• What the task asks:
Every line in the records below that holds the word "Guns" is to be copied.

• Records to use:

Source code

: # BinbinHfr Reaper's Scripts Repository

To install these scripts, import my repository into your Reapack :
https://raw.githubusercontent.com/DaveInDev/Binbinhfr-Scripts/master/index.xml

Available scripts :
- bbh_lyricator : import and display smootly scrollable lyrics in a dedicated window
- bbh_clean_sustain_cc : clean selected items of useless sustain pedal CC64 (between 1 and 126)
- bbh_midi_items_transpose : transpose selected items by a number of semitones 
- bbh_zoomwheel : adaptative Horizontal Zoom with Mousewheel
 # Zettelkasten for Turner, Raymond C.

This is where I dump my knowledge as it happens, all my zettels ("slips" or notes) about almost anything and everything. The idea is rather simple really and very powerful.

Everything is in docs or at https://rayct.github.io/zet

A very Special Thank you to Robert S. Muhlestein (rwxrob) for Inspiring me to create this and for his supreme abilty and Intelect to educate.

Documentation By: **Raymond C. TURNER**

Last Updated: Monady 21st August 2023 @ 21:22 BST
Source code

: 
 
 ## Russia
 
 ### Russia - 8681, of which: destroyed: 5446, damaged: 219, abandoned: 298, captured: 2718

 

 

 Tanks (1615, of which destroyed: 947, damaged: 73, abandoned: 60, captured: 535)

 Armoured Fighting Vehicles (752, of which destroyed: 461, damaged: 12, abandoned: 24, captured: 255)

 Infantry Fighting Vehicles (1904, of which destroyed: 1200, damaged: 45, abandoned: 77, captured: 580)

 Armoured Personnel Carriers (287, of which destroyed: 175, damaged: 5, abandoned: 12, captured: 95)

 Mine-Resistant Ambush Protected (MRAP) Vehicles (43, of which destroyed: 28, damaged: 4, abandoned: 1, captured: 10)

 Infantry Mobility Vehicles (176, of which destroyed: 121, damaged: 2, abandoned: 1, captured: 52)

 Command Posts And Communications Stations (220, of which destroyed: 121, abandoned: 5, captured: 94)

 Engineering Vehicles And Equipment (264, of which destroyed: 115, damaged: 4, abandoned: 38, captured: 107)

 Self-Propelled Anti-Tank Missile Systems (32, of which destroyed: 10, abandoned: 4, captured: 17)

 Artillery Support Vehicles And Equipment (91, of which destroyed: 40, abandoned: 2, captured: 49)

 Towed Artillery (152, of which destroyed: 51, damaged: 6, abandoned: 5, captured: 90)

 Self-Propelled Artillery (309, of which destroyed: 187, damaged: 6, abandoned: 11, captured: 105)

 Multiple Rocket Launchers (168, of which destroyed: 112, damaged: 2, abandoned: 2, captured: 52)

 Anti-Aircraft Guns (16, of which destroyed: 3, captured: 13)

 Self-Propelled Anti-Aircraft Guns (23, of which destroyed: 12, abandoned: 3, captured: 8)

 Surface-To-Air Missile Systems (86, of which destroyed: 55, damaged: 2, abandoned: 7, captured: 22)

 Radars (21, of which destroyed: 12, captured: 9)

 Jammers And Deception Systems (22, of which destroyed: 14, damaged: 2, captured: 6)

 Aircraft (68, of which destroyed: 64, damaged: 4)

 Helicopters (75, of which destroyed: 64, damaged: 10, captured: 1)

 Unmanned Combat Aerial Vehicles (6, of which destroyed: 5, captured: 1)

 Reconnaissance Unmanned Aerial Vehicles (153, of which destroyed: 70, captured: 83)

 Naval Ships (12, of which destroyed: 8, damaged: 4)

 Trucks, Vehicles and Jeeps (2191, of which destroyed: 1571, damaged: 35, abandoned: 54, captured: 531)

• Problem solution:
 Anti-Aircraft Guns (16, of which destroyed: 3, captured: 13)
 Self-Propelled Anti-Aircraft Guns (23, of which destroyed: 12, abandoned: 3, captured: 8)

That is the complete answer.